Confirming that Daenerys was likely too cruel on insisting to chain her babies, Tyrion might just have earned the right to call himself an uncle to the hellions when he took their shackles off. Speaking kind words about how in his own childhood, he dreamed of meeting a dragon only to be laughed at by his family, Tyrion might as well have been Sam Neill petting his favorite Triceratops for the first time. But in this case, the tranked-dino are two very alert and fire-breathing creatures of majestic destruction.

Hence why Tyrion’s peace-making will prove to be so crucial in the weeks to come. When Daenerys ultimately crosses the Narrow Sea, it seems impossible to imagine the journey made in any way except with her riding on Drogon’s back. But there are two other dragons that need riders in order for their destruction to be well aimed. How fitting would it not be then that the smallest of Lannisters, and the least respected of lords, be the one to set the Blackwater aflame again while having actual dragon fire beneath his grip? I’m not sure which dragon will be the pet he asked his uncle for so many name days ago, but one shall make quite the addition to a ruined King’s Landing.

Overall, there was plenty of good omens for things to come on Game of Thrones. Tyrion came one step closer to having a dragon to call his very own, and we have seen the last of both Roose Bolton and Balon Greyjoy…. Oh, and that’s right: Jon Snow is back!
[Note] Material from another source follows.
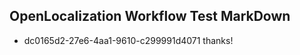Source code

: ## OpenLocalization Workflow Test MarkDown
* dc0165d2-27e6-4aa1-9610-c299991d4071 thanks!

<!--HONumber=Aug16_HO4-->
Two of those elements are obviously on a collision course. Prior to his death, Roose was right to suggest to Ramsay that his claim on the North will always be considered suspect unless he has an heir of Stark blood to call his own. Roose implied his son as a rabid dog, and Ramsay will prove it so to the realm when he and a sniveling Karstark alliance make a break for Castle Black. But Sansa Stark will get there long first and with any luck, Jon Snow will be ready to join his wildling supporters to her claim for revenge on the Boltons. But first, it’ll be time for Ser Alliser and Olly to come out and take their medicine.

Finally… Jon Snow will probably know something—and he’ll be ready to share it with the world.